C. A título de questão prévia, cumpre salientar que o contrato de trabalho anteriormente celebrado entre as partes cessou no passado dia 07 de Agosto de 2014, mediante despedimento com justa causa da Recorrente, o qual foi promovido pela aqui Recorrida.
D. Na verdade, a cessação do contrato de trabalho em questão assume uma particular e significativa relevância no âmbito do processo sub judice, porquanto o contrato de trabalho assume-se como a causa de pedir no processo judicial em apreço.
E. Posto isto e atendendo ao sobredito, dúvidas não subsistem que se está perante uma ocorrência que torna a instância desnecessária, razão pela qual é manifesta a inutilidade superveniente da lide, nos termos do art. 277º, alínea e) do Código de Processo Civil.
F. Ora, atendendo à inutilidade superveniente da lide, a instância deverá ser declarada extinta com as demais consequências.
G. Atento o âmbito reduzido do recurso apresentado pela Recorrente, entendemos que o presente recurso versa sobre matéria de facto e matéria de direito, sendo que, salvo melhor entendimento, tal não é feito nos termos e pressupostos definidos no Código de Processo Civil.

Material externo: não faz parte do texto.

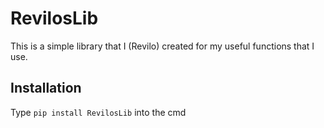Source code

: # RevilosLib
This is a simple library that I (Revilo) created for my useful functions that I use.

## Installation
Type `pip install RevilosLib` into the cmd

H. Efetivamente, a Recorrente alega circunstâncias de facto e, de forma encapotada, impugna a decisão recorrida sobre a matéria de facto, sem que tenha sido observado o preceituado no art. 640º do Código de Processo Civil.
I. Isto é, a ora Recorrente não especifica em concreto os concretos pontos de facto que considerou incorretamente julgados; não são indicados os meios probatórios que impunham decisão distinta sobre a matéria de facto impugnada, nomeadamente, no tocante à invocada redução do alojamento proporcionado pela aqui Recorrida; não sendo tão-pouco manifesta a posição da Recorrente sobre a decisão que, no seu entender, devia ter sido proferida sobre as questões de facto que, em sede de Alegações de Apelação, são superficialmente abordadas pela Recorrente.
J. A ser assim, não poderá o recurso da Recorrente ser atendido, no tocante à matéria de facto, pelo que o mesmo deve ser rejeitado.
K. Por outro lado, em matéria de direito, não se vislumbra qual o sentido que a Recorrente defende e que deveria ter sido observado, razão pela qual igualmente deverá ser rejeitado o recurso no que a esta matéria concerne.
L. Para além disso, tendo em consideração os pressupostos referentes ao procedimento cautelar, é evidente que os mesmos não estão presentes no âmbito do presente processo judicial, razão pela qual muito bem andou o Meritíssimo Juiz a quo ao não decretar a providência cautelar.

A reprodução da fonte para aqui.